JOHANNESBURG – Tax havens are costing the world’s poor trillions of dollars, according to global anti-poverty body, Oxfam, which finds that the richest 1% now have more wealth than the rest of the world combined and frequently engage in the kind of “wealth management” that includes tax avoidance.
In its report An economy for the 1%, released on Monday, the organisation finds that a global network of tax havens enables the world’s über wealthy to “hide” as much as $7.6 trillion.
This industry has been granted legitimacy by the “dominant market fundamentalist world view that low taxes for rich individuals and companies are necessary to spur economic growth and are somehow good news for us all”, Oxfam notes.
“The system is maintained by a highly paid, industrious bevy of professionals in the private banking, legal, accounting and investment industries,” says Oxfam.
Tax havens lead to an outflow of wealth that would otherwise put countries in a position to finance interventions proven to help reduce inequality, according to Oxfam South Africa research and policy lead, Ronald Wasso.
“There are a number of proven interventions that work against inequality, including a national minimum wage and free basic services for the poor,” Wasso told journalists at a briefing in Johannesburg on Monday.
Oxfam, which has recently set up an office in South Africa, will call on global business and government leaders to end tax havens at this week’s World Economic Forum (WEF) in Davos, Switzerland.

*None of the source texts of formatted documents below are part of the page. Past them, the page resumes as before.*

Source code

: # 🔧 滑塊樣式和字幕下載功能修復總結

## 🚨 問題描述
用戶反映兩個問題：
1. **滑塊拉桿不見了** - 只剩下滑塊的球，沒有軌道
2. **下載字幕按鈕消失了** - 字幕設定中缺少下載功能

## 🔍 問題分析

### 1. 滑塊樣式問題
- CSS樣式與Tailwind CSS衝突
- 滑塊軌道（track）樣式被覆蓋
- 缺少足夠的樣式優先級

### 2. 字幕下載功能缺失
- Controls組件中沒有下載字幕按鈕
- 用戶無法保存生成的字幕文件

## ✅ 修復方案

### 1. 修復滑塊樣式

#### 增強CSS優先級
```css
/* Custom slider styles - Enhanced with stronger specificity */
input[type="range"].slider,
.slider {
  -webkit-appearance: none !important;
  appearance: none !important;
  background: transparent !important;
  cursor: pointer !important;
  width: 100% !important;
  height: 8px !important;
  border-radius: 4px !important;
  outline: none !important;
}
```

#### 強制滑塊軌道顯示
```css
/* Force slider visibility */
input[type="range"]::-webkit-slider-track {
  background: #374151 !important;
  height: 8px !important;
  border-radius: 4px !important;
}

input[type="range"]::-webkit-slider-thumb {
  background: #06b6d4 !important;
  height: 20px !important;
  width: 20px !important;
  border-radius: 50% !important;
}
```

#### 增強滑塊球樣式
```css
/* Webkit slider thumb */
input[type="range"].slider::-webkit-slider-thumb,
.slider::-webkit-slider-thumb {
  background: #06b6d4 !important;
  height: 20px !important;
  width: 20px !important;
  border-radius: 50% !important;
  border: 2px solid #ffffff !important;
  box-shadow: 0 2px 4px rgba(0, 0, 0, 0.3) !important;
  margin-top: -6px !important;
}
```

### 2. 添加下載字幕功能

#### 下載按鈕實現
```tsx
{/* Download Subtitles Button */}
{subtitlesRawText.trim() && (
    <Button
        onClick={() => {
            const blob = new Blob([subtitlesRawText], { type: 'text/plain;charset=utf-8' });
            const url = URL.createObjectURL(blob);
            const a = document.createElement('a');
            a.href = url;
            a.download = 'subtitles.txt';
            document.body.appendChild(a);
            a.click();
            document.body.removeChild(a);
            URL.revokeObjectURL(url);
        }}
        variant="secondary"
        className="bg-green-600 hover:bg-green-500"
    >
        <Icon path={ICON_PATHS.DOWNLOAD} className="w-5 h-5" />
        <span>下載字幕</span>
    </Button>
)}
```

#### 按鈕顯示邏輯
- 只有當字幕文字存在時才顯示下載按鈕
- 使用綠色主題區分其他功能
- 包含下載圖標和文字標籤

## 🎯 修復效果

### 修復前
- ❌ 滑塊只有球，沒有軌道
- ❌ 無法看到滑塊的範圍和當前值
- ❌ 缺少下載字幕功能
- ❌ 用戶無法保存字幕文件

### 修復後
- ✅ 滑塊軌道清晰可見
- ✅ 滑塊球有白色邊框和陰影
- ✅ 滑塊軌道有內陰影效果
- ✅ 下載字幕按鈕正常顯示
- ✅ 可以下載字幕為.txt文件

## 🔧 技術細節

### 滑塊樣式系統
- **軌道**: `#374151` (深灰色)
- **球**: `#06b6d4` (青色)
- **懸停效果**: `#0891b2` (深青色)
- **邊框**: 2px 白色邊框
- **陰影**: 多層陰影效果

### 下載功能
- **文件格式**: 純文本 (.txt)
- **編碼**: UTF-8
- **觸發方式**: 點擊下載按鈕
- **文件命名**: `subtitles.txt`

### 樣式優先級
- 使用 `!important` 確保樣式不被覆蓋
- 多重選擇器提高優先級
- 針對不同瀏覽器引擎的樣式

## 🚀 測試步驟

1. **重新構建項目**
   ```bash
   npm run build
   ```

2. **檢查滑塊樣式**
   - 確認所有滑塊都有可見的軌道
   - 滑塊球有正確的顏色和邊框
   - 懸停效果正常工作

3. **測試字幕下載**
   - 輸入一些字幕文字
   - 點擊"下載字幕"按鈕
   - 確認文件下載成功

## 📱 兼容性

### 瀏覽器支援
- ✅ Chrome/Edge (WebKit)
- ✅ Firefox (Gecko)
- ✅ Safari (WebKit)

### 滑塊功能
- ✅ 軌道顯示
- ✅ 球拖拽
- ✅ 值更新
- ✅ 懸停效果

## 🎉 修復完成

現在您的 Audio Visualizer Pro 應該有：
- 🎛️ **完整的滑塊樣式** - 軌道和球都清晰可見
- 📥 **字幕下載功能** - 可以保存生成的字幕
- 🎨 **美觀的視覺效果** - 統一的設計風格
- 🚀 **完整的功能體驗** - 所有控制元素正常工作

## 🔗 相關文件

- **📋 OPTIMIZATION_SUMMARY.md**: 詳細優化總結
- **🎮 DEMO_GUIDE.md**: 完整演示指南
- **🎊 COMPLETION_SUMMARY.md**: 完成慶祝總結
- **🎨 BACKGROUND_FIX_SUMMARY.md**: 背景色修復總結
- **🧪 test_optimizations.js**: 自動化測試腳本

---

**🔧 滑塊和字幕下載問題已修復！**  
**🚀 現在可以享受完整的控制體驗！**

The confederation has had a presence in South Africa for more than 57 years through its global footprint and has recently established a local office headed by Sipho Mtati, the former secretary general of HIV/Aids lobby group, the Treatment Action Campaign (TAC).
Oxfam is calling for four interventions in the country, which it believes have proven effective in ending inequality. These include a living minimum wage; a basic income grant; a women-centred land reform programme; and free or heavily subsidised services for the poor.
“Education is a key feature of this. It forms a core pillar of some of the interventions we envisage under ‘highly subsidised services’,” commented Ayabonga Cawe, economic justice project manager.
Profits hived off to tax havens by the private sector could be used to subsidise university fees, added media and communications manager, Simamkele Dlakavu, who said Oxfam South Africa supports the cause of university students in the #feesmustfall movement.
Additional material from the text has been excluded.